┌──

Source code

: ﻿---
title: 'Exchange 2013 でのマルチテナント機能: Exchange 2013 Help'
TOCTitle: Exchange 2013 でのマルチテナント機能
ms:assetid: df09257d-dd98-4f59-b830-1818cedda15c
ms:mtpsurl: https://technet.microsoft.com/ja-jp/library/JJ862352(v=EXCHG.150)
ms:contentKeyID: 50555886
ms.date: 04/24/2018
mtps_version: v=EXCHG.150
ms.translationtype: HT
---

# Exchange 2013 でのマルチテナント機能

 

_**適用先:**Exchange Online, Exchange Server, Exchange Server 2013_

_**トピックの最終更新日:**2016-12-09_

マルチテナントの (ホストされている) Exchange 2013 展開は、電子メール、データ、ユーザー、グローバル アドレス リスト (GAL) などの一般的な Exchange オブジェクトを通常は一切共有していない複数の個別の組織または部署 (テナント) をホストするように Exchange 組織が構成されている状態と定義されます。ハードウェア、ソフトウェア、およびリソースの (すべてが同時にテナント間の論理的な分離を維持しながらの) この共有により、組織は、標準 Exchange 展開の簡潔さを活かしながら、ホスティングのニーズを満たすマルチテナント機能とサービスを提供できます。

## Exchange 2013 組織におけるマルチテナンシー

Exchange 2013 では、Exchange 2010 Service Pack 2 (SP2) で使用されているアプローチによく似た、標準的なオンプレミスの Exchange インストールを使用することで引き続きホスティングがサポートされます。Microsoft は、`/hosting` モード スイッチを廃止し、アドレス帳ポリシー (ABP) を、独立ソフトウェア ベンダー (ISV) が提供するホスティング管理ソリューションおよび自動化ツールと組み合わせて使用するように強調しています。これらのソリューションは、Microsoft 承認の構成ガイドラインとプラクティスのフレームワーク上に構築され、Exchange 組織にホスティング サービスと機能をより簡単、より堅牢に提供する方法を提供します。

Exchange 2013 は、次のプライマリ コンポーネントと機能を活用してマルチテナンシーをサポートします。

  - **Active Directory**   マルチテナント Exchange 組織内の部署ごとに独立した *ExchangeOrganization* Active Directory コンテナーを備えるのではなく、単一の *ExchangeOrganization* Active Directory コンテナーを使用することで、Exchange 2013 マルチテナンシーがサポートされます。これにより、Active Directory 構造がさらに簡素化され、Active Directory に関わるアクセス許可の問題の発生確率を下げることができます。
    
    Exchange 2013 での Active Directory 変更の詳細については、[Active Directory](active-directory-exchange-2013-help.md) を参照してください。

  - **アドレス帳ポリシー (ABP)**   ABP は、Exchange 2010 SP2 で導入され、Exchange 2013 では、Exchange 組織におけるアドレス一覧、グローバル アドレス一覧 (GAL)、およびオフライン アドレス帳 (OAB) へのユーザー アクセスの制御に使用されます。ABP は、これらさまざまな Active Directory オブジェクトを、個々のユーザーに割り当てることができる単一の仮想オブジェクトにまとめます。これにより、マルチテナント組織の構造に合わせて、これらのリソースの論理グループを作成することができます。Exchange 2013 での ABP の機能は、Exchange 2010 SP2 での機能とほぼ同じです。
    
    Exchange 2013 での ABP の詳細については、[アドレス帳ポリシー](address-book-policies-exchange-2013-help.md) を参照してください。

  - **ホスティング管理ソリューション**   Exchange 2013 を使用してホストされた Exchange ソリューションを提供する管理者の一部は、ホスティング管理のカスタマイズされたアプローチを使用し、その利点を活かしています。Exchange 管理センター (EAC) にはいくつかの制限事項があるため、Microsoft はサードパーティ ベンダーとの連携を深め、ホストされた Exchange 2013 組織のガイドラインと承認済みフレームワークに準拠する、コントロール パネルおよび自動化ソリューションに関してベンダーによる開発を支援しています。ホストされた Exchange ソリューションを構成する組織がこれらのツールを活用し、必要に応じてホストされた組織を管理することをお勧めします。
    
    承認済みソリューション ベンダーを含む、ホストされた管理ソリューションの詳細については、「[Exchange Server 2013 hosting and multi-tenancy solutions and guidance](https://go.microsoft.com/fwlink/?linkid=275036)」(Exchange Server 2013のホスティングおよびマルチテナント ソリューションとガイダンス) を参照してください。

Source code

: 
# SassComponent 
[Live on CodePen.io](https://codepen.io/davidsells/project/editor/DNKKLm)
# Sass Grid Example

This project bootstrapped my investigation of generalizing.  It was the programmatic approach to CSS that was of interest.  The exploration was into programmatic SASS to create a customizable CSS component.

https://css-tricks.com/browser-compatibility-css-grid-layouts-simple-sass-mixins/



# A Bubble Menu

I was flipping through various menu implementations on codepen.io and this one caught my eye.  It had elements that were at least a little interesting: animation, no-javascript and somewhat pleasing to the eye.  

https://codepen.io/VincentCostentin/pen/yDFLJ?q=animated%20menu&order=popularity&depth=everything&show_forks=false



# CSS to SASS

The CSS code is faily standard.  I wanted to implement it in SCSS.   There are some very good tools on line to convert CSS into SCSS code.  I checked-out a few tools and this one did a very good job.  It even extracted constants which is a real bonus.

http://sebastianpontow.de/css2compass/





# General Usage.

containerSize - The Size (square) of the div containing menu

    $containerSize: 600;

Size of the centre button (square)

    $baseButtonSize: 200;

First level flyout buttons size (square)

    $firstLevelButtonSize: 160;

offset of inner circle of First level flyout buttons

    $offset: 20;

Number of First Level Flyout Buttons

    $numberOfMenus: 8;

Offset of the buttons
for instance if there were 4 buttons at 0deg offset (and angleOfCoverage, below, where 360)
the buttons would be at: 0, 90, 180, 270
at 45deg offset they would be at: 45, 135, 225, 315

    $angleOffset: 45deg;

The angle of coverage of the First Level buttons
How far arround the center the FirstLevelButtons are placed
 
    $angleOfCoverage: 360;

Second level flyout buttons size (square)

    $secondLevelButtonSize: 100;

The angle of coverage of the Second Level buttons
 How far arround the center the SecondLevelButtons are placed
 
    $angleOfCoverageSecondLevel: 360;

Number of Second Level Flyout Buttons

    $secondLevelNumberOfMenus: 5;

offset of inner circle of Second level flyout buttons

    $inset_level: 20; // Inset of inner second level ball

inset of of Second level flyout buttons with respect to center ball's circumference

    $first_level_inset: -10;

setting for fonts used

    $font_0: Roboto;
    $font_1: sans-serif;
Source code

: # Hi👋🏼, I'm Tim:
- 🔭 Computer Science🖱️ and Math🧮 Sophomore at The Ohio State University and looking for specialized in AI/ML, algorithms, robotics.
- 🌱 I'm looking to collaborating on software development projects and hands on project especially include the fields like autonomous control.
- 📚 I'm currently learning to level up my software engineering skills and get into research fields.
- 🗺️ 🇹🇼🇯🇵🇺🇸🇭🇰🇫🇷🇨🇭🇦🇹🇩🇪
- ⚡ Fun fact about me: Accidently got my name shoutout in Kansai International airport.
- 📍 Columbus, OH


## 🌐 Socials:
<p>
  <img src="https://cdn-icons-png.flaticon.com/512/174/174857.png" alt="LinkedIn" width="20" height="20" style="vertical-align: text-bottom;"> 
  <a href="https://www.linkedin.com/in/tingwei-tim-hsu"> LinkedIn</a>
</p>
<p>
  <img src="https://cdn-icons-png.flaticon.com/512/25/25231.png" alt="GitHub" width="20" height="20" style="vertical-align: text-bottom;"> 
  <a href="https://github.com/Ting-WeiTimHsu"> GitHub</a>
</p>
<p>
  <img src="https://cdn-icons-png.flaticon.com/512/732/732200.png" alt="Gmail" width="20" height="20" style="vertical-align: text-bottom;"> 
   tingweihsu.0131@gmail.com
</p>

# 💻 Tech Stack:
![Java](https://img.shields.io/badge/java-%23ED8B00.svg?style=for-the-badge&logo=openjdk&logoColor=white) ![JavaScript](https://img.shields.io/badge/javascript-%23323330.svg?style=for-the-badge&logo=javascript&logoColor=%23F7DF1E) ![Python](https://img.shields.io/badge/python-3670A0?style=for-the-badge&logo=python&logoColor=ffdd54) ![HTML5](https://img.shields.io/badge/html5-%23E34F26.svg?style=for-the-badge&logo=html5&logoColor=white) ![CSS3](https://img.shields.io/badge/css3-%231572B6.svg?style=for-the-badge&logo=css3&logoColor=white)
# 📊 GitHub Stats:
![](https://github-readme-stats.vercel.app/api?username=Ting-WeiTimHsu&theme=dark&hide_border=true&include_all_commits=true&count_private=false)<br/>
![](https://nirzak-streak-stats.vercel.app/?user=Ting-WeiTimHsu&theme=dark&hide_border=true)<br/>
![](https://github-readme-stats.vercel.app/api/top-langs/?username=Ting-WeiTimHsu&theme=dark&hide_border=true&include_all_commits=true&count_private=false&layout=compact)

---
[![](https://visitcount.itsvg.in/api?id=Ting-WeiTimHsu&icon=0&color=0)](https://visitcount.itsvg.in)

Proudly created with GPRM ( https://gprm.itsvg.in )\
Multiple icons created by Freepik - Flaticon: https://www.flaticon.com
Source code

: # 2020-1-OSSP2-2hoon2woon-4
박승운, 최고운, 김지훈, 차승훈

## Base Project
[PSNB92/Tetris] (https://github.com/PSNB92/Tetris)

└──

Try it - The expected answer is a copy of each line in the listing above that contains "icons".

Task response -
  <img src="https://cdn-icons-png.flaticon.com/512/174/174857.png" alt="LinkedIn" width="20" height="20" style="vertical-align: text-bottom;"> 
  <img src="https://cdn-icons-png.flaticon.com/512/25/25231.png" alt="GitHub" width="20" height="20" style="vertical-align: text-bottom;"> 
  <img src="https://cdn-icons-png.flaticon.com/512/732/732200.png" alt="Gmail" width="20" height="20" style="vertical-align: text-bottom;"> 
Multiple icons created by Freepik - Flaticon: https://www.flaticon.com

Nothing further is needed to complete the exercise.